Further problems arise when quantities of cryogenic liquids are transported within cryogenic containers via the known modes of travel. Weight limitations commonly placed on land vehicles has prompted the development of aluminum and other likely containers to maximize the payload of cryogenic materials.
In the past, supporting one vessel within another with the minimization of the paths of heat migration through the support structure has been a difficult problem. The use of lightweight materials having a high coefficient of linear expansion requires special considerations because of the bending or "banana" effect associated with the uneven contraction of a relatively large sized vessel of cylindrical configuration. Also, provision must be made for the relatively large thermal contraction of an inner vessel of a lightweight material having a high coefficient of linear expansion and an outer vessel having a relatively low coefficient of linear expansion. Moreover, a similar situation exists where the inner vessel is exposed to a lower temperature than an outer vessel constructed of the same material as the inner vessel. For example, where the inner and outer vessels are constructed of aluminum, an inner vessel contacting liquid nitrogen would contract approximately 4 cm more than an aluminum outer vessel.

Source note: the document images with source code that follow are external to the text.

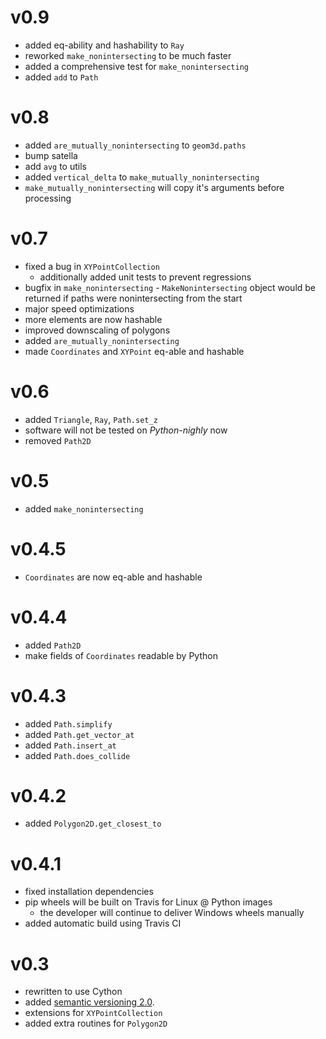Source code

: # v0.9

* added eq-ability and hashability to `Ray`
* reworked `make_nonintersecting` to be much faster
* added a comprehensive test for `make_nonintersecting`
* added `add` to `Path`

# v0.8

* added `are_mutually_nonintersecting` to `geom3d.paths`
* bump satella
* add `avg` to utils
* added `vertical_delta` to `make_mutually_nonintersecting`
* `make_mutually_nonintersecting` will copy it's arguments
  before processing

# v0.7

* fixed a bug in `XYPointCollection`
  * additionally added unit tests to prevent regressions
* bugfix in `make_nonintersecting` - `MakeNonintersecting` object
  would be returned if paths were nonintersecting from the start
* major speed optimizations
* more elements are now hashable
* improved downscaling of polygons
* added `are_mutually_nonintersecting`
* made `Coordinates` and `XYPoint` eq-able and hashable

# v0.6

* added `Triangle`, `Ray`, `Path.set_z`
* software will not be tested on _Python-nighly_ now
* removed `Path2D`

# v0.5

* added `make_nonintersecting`

# v0.4.5

* `Coordinates` are now eq-able and hashable

# v0.4.4

* added `Path2D`
* make fields of `Coordinates` readable by Python

# v0.4.3

* added `Path.simplify`
* added `Path.get_vector_at`
* added `Path.insert_at`
* added `Path.does_collide`

# v0.4.2

* added `Polygon2D.get_closest_to`

# v0.4.1

* fixed installation dependencies
* pip wheels will be built on Travis for Linux @ Python images
    * the developer will continue to deliver Windows wheels manually
* added automatic build using Travis CI

# v0.3

* rewritten to use Cython
* added [semantic versioning 2.0](https://semver.org/spec/v2.0.0.html).
* extensions for `XYPointCollection`
* added extra routines for `Polygon2D`
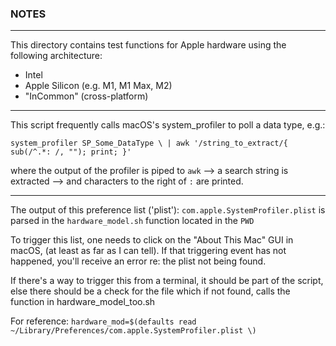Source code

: ### NOTES
---

This directory contains test functions for Apple hardware using the following architecture:

  * Intel
  * Apple Silicon (e.g. M1, M1 Max, M2)
  * "InCommon" (cross-platform)

---

This script frequently calls macOS's system_profiler to poll a data type,
e.g.:

`system_profiler SP_Some_DataType \
| awk '/string_to_extract/{ sub(/^.*: /, ""); print; }'`

where the output of the profiler is piped to `awk` --> a search string is extracted --> and characters to the right of `:` are printed.

---

The output of this preference list ('plist'):
`com.apple.SystemProfiler.plist`
is parsed in the `hardware_model.sh` function located in the `PWD`

To trigger this list, one needs to click on the "About This Mac" GUI in macOS,
(at least as far as I can tell). If that triggering event has not happened,
you'll receive an error re: the plist not being found.

If there's a way to trigger this from a terminal, it should be part of the
script, else there should be a check for the file which if not found, calls the function in hardware_model_too.sh

For reference:
`hardware_mod=$(defaults read ~/Library/Preferences/com.apple.SystemProfiler.plist \)`
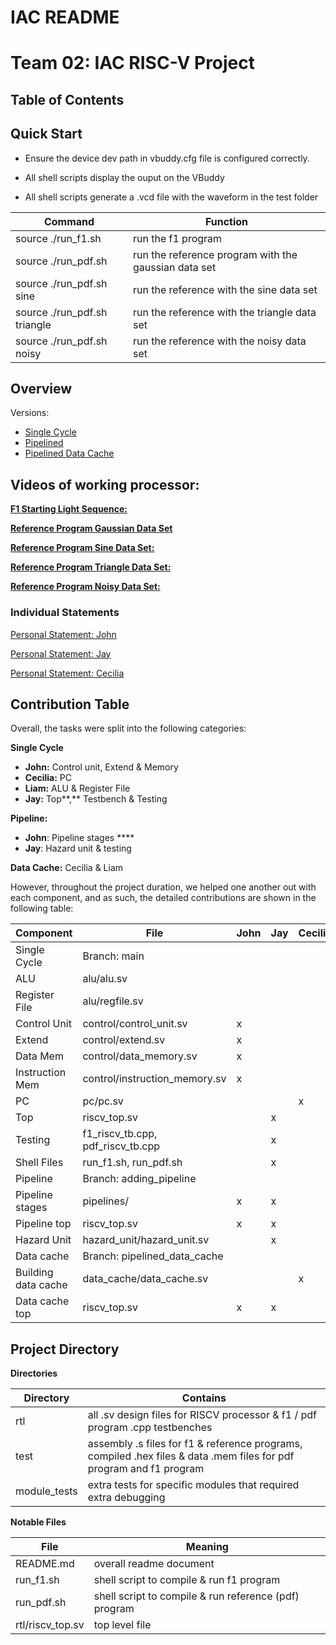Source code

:# IAC README

# **Team 02: IAC RISC-V Project**

## Table of Contents

## Quick Start

- Ensure the device dev path in vbuddy.cfg file is configured correctly.

- All shell scripts display the ouput on the VBuddy

- All shell scripts generate a .vcd file with the waveform in the test folder

| Command | Function |
| --- | --- |
| source ./run_f1.sh | run the f1 program |
| source ./run_pdf.sh | run the reference program with the gaussian data set  |
| source ./run_pdf.sh sine | run the reference with the sine data set |
| source ./run_pdf.sh triangle | run the reference with the triangle data set |
| source ./run_pdf.sh noisy | run the reference with the noisy data set |

## Overview

Versions:

- [Single Cycle]([https://github.com/johnyeocx/iac-project-team02/tree/main](https://github.com/johnyeocx/iac-project-team02/tree/main))
- [Pipelined]([https://github.com/johnyeocx/iac-project-team02/tree/pipeline](https://github.com/johnyeocx/iac-project-team02/tree/pipeline))
- [Pipelined Data Cache]([https://github.com/johnyeocx/iac-project-team02/tree/pipelined_data_cache](https://github.com/johnyeocx/iac-project-team02/tree/pipelined_data_cache))

## Videos of working processor:

[**F1 Starting Light Sequence:**](https://www.youtube.com/watch?v=ZEgYNSm-2rE)

[**Reference Program Gaussian Data Set**](https://www.youtube.com/watch?v=L19uE8GNIMg)

[**Reference Program Sine Data Set:**](https://www.youtube.com/watch?v=gi-OaK2o7cQ)

[**Reference Program Triangle Data Set:**](https://www.youtube.com/watch?v=-6ea5gQGjow)

[**Reference Program Noisy Data Set:**](https://www.youtube.com/watch?v=wLEnNPWv9hE)

### Individual Statements

[Personal Statement: John](./statements/john_yeo.md)

[Personal Statement: Jay](./statements/Jay.md)

[Personal Statement: Cecilia](./statements/Cecilia.md)

## Contribution Table

Overall, the tasks were split into the following categories:

**Single Cycle**

- **John:** Control unit, Extend & Memory
- **Cecilia:** PC
- **Liam:** ALU & Register File
- **Jay:** Top**,** Testbench & Testing

**Pipeline:** 

- **John**: Pipeline stages ****
- **Jay**: Hazard unit & testing

**Data Cache:** Cecilia & Liam

However, throughout the project duration, we helped one another out with each component, and as such, the detailed contributions are shown in the following table:

| Component | File | John | Jay | Cecilia | Liam |
| --- | --- | --- | --- | --- | --- |
| Single Cycle | Branch: main |  |  |  |  |
| ALU | alu/alu.sv |  |  |  | x |
| Register File | alu/regfile.sv |  |  |  | x |
| Control Unit | control/control_unit.sv | x |  |  |  |
| Extend | control/extend.sv | x |  |  |  |
| Data Mem | control/data_memory.sv | x |  |  |  |
| Instruction Mem | control/instruction_memory.sv | x |  |  |  |
| PC | pc/pc.sv |  |  | x |  |
| Top | riscv_top.sv |  | x |  |  |
| Testing | f1_riscv_tb.cpp, pdf_riscv_tb.cpp |  | x |  |  |
| Shell Files | run_f1.sh, run_pdf.sh |  | x |  |  |
| Pipeline | Branch: adding_pipeline |  |  |  |  |
| Pipeline stages | pipelines/ | x | x |  |  |
| Pipeline top | riscv_top.sv | x | x |  |  |
| Hazard Unit | hazard_unit/hazard_unit.sv |  | x |  |  |
| Data cache | Branch: pipelined_data_cache |  |  |  |  |
| Building data cache | data_cache/data_cache.sv |  |  | x | x |
| Data cache top | riscv_top.sv | x | x |  |  |

## **Project Directory**

**Directories**

| Directory | Contains |
| --- | --- |
| rtl | all .sv design files for RISCV processor & f1 / pdf program .cpp testbenches |
| test | assembly .s files for f1 & reference programs, compiled .hex files & data .mem files for pdf program and f1 program |
| module_tests | extra tests for specific modules that required extra debugging |

**Notable Files**

| File | Meaning |
| --- | --- |
| README.md | overall readme document |
| run_f1.sh | shell script to compile & run f1 program |
| run_pdf.sh | shell script to compile & run reference (pdf) program |
| rtl/riscv_top.sv | top level file |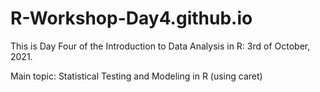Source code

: # R-Workshop-Day4.github.io

This is Day Four of the Introduction to Data Analysis in R: 3rd of October, 2021.

Main topic: Statistical Testing and Modeling in R (using caret)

Prior cryogenic vessels have focused on the problem of minimizing the inward migration of heat. For example, U.S. Pat. No. 3,782,128, issued Jan. 1, 1974 to Hampton et al describes a novel cryogenic storage vessel having both transverse and longitudinal support structures to prevent transverse or radial and longitudinal displacements. No known prior art solves the problems encountered with vessels constructed of lightweight, highly expansive or contractive materials.
The present invention relates to a novel container support apparatus particularly useful in transporting cryogenic materials.